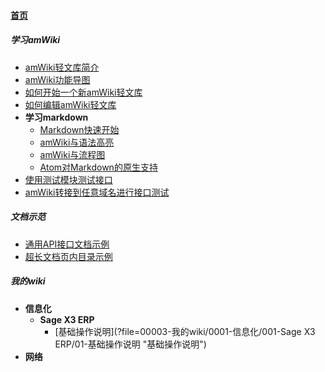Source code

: 
#### [首页](?file=home-首页)

##### 学习amWiki
- [amWiki轻文库简介](?file=00001-学习amWiki/01-amWiki轻文库简介 "amWiki轻文库简介")
- [amWiki功能导图](?file=00001-学习amWiki/02-amWiki功能导图 "amWiki功能导图")
- [如何开始一个新amWiki轻文库](?file=00001-学习amWiki/03-如何开始一个新amWiki轻文库 "如何开始一个新amWiki轻文库")
- [如何编辑amWiki轻文库](?file=00001-学习amWiki/04-如何编辑amWiki轻文库 "如何编辑amWiki轻文库")
- **学习markdown**
    - [Markdown快速开始](?file=00001-学习amWiki/05-学习markdown/01-Markdown快速开始 "Markdown快速开始")
    - [amWiki与语法高亮](?file=00001-学习amWiki/05-学习markdown/02-amWiki与语法高亮 "amWiki与语法高亮")
    - [amWiki与流程图](?file=00001-学习amWiki/05-学习markdown/03-amWiki与流程图 "amWiki与流程图")
    - [Atom对Markdown的原生支持](?file=00001-学习amWiki/05-学习markdown/05-Atom对Markdown的原生支持 "Atom对Markdown的原生支持")
- [使用测试模块测试接口](?file=00001-学习amWiki/06-使用测试模块测试接口 "使用测试模块测试接口")
- [amWiki转接到任意域名进行接口测试](?file=00001-学习amWiki/07-amWiki转接到任意域名进行接口测试 "amWiki转接到任意域名进行接口测试")

##### 文档示范
- [通用API接口文档示例](?file=00002-文档示范/001-通用API接口文档示例 "通用API接口文档示例")
- [超长文档页内目录示例](?file=00002-文档示范/002-超长文档页内目录示例 "超长文档页内目录示例")

##### 我的wiki
- **信息化**
    - **Sage X3 ERP**
        - [基础操作说明](?file=00003-我的wiki/0001-信息化/001-Sage X3 ERP/01-基础操作说明 "基础操作说明")
- **网络**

◆ **WHAT IS REQUIRED**:
All lines above that include the word "我的wiki" must be copied into the answer.

◆ **RESULT FOR THIS TASK**:
##### 我的wiki
        - [基础操作说明](?file=00003-我的wiki/0001-信息化/001-Sage X3 ERP/01-基础操作说明 "基础操作说明")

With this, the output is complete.